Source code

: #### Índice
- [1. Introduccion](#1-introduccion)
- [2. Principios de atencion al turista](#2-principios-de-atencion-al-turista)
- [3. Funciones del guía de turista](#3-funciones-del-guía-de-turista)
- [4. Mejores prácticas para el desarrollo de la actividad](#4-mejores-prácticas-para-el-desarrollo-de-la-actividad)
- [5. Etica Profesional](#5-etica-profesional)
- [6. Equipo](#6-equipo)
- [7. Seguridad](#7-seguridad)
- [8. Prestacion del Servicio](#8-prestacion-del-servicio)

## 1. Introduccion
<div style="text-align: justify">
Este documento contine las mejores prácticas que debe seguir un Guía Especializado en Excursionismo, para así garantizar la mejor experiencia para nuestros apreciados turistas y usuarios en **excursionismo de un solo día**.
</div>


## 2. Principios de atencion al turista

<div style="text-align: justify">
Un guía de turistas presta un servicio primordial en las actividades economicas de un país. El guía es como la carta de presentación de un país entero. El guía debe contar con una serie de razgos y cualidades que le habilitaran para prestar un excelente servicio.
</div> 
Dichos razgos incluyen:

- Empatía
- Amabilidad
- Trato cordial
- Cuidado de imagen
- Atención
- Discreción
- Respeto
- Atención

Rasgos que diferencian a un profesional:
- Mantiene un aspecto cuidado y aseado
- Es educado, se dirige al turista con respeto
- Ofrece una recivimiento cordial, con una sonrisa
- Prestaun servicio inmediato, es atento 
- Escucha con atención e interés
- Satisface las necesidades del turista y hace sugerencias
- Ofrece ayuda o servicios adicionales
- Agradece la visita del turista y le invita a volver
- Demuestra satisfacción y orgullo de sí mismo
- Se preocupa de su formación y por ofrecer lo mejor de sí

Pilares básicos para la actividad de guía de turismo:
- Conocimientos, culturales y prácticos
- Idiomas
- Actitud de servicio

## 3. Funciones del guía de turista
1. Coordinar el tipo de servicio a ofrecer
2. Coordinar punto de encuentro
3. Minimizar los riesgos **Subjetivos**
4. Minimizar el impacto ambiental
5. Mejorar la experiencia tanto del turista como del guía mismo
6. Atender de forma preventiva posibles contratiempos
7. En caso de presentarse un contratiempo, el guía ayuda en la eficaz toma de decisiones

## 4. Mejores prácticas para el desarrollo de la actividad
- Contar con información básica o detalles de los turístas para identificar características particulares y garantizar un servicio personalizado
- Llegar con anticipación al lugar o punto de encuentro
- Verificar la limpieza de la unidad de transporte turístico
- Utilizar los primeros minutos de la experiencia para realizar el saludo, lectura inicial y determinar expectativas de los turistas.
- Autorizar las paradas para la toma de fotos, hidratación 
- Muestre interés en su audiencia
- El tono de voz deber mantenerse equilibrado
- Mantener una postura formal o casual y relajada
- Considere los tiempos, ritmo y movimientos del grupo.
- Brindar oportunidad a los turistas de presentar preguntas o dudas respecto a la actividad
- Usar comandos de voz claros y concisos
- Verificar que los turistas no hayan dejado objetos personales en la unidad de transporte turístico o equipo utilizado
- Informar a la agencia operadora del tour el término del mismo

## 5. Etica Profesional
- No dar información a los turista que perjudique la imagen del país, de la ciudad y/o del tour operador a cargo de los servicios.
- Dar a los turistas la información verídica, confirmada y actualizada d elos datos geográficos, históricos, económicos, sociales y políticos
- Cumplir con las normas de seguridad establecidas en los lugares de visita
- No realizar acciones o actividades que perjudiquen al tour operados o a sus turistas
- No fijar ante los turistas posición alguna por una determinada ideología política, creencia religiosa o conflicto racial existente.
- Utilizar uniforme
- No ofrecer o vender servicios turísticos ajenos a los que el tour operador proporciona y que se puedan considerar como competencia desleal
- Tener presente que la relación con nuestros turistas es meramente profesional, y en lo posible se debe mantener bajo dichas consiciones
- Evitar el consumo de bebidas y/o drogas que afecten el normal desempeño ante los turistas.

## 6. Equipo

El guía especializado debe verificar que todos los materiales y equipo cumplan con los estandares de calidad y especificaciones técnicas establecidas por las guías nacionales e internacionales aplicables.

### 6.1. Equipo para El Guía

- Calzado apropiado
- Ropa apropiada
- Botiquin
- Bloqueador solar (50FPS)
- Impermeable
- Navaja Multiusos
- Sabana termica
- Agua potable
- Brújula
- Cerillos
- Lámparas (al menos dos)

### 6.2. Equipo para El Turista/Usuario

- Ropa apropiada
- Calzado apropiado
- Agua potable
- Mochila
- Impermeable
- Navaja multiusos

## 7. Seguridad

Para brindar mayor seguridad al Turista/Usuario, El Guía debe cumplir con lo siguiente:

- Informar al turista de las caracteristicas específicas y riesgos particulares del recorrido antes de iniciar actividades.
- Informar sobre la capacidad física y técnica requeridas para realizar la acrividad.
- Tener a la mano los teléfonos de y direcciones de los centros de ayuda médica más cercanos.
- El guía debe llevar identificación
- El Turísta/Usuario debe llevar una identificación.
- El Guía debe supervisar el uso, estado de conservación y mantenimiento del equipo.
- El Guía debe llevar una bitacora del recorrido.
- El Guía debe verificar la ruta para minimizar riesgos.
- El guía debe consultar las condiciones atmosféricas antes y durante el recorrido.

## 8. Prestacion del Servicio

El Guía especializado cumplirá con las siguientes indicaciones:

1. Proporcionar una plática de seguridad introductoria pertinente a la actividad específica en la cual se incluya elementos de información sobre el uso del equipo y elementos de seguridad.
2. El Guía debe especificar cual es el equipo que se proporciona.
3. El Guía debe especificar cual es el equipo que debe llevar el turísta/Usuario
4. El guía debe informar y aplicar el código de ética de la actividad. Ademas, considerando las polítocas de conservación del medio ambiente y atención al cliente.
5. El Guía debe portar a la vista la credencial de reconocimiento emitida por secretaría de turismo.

...

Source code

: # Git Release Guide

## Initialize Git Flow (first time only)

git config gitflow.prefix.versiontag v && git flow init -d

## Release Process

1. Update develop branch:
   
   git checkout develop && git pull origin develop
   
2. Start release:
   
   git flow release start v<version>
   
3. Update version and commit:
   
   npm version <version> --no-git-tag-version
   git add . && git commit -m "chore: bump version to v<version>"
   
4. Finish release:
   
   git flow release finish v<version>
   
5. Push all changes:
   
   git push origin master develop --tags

> _What is expected_: Every line with the word "país" in it should be copied from the listing above.

> _Output of the exercise_:
Un guía de turistas presta un servicio primordial en las actividades economicas de un país. El guía es como la carta de presentación de un país entero. El guía debe contar con una serie de razgos y cualidades que le habilitaran para prestar un excelente servicio.
- No dar información a los turista que perjudique la imagen del país, de la ciudad y/o del tour operador a cargo de los servicios.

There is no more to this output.